Fordham Law School’s Black Law Students Association (BLSA) won Chapter of the Year at the National BLSA Convention held March 3 to March 7. The honor comes on the heels of Fordham Law’s BLSA chapter being named Northeast Regional Chapter of the Year.
“When deciding who should receive Chapter of the Year, our committee unanimously decided that Fordham would receive the award,” said Ashlica Malcolm, Northeast Regional Director of Community Service at the National Black Law Students Association. “From hosting over 40 events to helping shape the Fordham Law School community for Black students, Fordham’s BLSA Chapter exemplified the meaning of Black excellence and community engagement. Their commitment to establishing real institutionalized change shows the power behind people when an initiative is executed by visionaries with the purpose to create a legacy.”
Proponents for Change
Abdulai Turay ’22 and Tatiana Hyman ’22 stepped into their respective roles as president and vice president of BLSA at a particularly challenging time. “There was the pandemic, then there was the huge uprising for social justice,” explained Turay. To lead the BLSA board meant not only becoming leaders in their Fordham community but addressing two worldwide crises. “We felt it was on us to use that momentum to make change within the law school,” Hyman added.
In spring 2020, the BLSA board met with the law school’s Black student body to brainstorm a list of recommendations for the school’s administration to foster a more inclusive and welcoming environment for its Black students.

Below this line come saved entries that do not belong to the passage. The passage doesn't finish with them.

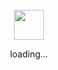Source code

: <div align="center">
  <br>
  <a href="https://www.facebook.com/l.v.bang205/"><img src="https://bangcs1.github.io/itachi/itachi.gif" width="48" height="48"></a>
  <p>loading...</p>
  <br>
  <br>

“To see those changes we advocated for coming to fruition—from hiring a diversity and inclusion director to seeing a near doubling of the Black 1L class—that’s really been the shining star of our work,” said Hyman.
Serving the Community
Fordham’s BLSA chapter has a deep commitment to community service. Brian Sarfo ’22 serves as the Fordham BLSA community service chair, and despite the challenges of organizing service work during the pandemic, he organized a day of service with Operation Backpack to box school supplies for NYC children in homeless and domestic violence shelters as well as a supply drive for a school in the Bronx.
“In the community service role I was forced to think outside the box about how we as a chapter could get involved beyond the doors of the law school in the midst of a pandemic,” Sarfo explained. “I am extremely grateful to have served in the role at a crucial time in which service and assistance were so needed.”
Over the past year, the board has worked collectively to strengthen the BLSA community, both with current students and alumni, and despite the constraints of a largely-virtual setting, their numerous events have been a success. “Even if there’s not huge attendance, we’re creating a space where people want to go,” Turay remarked.
Gina Boone ’22, BLSA alumni relations co-chair, found a silver lining to connecting virtually: “We were worried that being in this virtual world alumni would be hesitant to hop on a Zoom link to participate,” said Boone. “However, we found that it brought our alumni closer and we had amazing alumni turnout. Additionally, we were able to meet alumni from other places that we wouldn’t have been able to meet if we were in person. It was really nice to see! So, life gave fellow Alumni Relations Co-Chair Shazell Archer ’22 and me lemons, and we made lemonade! We are so happy to be a part of being awarded NEBLSA chapter of the year as we worked really hard on improving students and alumni’s experience even though we were virtual.”